エモパー4.0の機能改善 エモパーが話した後に「詳しく」「検索して」と話しかけるとGoogle検索をする機能も新登場。エモパーメモは音声認識精度を向上し、より正確なメモを取れるようになった

 なお、エモパー4.0はau向けのケータイ「AQUOS K SHF33」にも搭載される。ただし、AQUOSスマホに搭載されるものとは一部機能が異なる。

 既存のエモパー対応AQUOSスマホにも後日、エモパー4.0が配信される予定だ。ただし、ハードウェアに依存する機能は一部対応しない可能性がある。

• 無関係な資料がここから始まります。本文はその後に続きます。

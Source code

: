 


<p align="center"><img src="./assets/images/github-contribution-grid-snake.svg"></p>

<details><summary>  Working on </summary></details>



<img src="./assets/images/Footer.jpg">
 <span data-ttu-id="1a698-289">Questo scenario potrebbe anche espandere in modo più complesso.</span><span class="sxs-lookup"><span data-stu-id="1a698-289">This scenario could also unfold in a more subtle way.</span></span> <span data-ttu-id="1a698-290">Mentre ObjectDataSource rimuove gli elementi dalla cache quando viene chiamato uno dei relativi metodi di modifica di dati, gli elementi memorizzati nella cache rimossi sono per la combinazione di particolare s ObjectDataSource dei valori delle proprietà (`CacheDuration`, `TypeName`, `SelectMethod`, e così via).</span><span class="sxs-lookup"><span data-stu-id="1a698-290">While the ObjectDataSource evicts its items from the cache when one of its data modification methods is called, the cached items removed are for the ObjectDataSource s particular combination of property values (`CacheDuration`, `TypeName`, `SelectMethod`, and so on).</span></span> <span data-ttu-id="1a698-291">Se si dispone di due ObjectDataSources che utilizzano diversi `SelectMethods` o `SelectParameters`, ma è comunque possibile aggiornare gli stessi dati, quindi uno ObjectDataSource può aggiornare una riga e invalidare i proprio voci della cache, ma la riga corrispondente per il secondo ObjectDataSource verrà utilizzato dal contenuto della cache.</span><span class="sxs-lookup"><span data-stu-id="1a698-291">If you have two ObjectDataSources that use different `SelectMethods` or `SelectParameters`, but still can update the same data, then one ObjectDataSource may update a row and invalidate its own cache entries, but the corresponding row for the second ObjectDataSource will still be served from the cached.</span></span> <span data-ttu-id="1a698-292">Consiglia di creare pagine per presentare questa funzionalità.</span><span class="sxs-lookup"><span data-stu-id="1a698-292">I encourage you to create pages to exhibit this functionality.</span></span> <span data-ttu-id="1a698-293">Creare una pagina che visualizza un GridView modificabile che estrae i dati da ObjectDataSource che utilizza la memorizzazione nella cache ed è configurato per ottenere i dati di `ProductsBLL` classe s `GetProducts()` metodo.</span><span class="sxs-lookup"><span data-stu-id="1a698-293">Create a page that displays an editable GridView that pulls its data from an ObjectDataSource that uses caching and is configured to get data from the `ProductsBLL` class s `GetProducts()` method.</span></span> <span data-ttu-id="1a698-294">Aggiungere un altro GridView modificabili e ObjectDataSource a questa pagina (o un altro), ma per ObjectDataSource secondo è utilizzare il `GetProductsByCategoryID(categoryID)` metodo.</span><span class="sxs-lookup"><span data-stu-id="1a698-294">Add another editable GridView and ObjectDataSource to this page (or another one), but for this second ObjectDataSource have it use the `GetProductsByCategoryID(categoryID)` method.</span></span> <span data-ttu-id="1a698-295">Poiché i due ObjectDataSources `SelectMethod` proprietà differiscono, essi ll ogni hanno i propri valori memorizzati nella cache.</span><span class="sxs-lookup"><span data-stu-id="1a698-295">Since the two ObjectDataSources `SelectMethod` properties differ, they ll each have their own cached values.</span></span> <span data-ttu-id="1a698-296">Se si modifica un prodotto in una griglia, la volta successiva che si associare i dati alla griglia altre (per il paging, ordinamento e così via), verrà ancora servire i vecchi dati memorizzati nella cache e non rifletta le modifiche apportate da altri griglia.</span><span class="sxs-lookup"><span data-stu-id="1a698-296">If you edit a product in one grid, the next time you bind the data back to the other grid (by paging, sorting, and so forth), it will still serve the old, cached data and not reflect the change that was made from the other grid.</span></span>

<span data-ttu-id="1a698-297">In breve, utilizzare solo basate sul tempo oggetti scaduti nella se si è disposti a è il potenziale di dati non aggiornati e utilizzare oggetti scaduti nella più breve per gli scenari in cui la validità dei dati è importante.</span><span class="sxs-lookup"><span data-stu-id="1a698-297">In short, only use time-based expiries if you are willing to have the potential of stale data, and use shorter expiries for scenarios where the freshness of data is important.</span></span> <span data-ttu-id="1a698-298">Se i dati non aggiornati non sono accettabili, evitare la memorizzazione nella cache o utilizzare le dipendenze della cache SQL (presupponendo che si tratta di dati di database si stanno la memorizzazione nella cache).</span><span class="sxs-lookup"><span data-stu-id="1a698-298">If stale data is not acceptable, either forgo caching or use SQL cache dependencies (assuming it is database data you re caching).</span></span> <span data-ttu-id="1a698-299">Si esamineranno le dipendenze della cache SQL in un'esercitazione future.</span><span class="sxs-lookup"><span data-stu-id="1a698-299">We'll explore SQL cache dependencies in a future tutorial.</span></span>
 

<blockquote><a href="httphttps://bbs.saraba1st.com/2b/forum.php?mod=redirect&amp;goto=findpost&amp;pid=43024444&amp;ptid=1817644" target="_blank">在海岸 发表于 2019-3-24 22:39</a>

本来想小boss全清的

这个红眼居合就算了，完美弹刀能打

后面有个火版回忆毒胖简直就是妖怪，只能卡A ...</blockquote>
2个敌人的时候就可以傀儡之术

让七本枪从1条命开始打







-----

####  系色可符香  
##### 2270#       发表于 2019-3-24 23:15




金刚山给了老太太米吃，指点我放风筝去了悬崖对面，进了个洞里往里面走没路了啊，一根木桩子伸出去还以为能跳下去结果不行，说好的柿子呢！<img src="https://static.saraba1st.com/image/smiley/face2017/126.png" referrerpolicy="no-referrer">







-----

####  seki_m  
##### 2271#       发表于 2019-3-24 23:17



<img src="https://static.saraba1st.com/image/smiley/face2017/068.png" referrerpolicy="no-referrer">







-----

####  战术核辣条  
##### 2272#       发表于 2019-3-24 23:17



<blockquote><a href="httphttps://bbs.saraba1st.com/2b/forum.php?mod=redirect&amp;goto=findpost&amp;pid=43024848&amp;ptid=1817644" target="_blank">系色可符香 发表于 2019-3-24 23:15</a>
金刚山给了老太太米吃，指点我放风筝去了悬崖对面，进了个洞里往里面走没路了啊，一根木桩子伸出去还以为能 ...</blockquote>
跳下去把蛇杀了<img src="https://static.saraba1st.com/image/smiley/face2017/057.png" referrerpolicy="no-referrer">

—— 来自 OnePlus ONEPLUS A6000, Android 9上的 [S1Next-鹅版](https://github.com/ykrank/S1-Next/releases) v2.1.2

ハイエンドモデルは「ハイスピードIGZO」を引き続き搭載

 ハイエンドモデルには、2015年冬モデルに引き続き「ハイスピードIGZO(液晶)」を搭載する。ハイスピードIGZOは、通常のスマホ用液晶の2倍となる秒間最大120回の画面更新(120Hz駆動)に対応し、画面スクロール時の残像感を軽減することができる。残像感の軽減は目の疲労感の軽減にもつながるという。

目の疲れを軽減できるハイスピードIGZO ハイスピードIGZOは単に画面描画がなめらかになるだけではなく、目の疲れも軽減できるという

カメラは特に「花火撮影」を強化

 ハイエンドモデルのアウトカメラは、2260万画素のセンサーに新開発のF1.9レンズを組み合わせている。特にレンズには力が入っており、「画像処理エンジンでの補正が不要」(林氏)なほどにゆがみの少ないものとなっている。アウトカメラはリコーイメージングによる「GR certified」認証も取得している。

 カメラ撮影における主な新機能としては、打ち上げ花火の一番盛り上がるシーンを自動撮影する「花火撮影モード」と、H.265形式で撮影した4K(3840×2160ピクセル)・2K(1920×1080ピクセル)動画から静止画を切り出す「あとからキャプチャー」がある。このうち、花火撮影モードはAQUOS Uでも利用できる。

GR certified ハイエンドモデルは、3機種ともにリコーイメージングから「GR certified」を取得
カメラの新機能「花火撮影モード」 打ち上げ花火の撮影を自動で行う「花火撮影モード」を新搭載

ユーザビリティも向上

 2016年夏モデルは、ユーザビリティの向上にも取り組んでいる。

 本体を持って手首をひねると1つ前に表示していたアプリに戻れる「ツイストマジック」や、ワンタップするだけで自動で画面を上下にスクロールできる「スクロールオート」はその例だ。ツイストマジックは、2つのアプリを頻繁に行き来するような使い方をする場合に役立つ。また、スクロールオートは縦長のページを見る時に便利だ。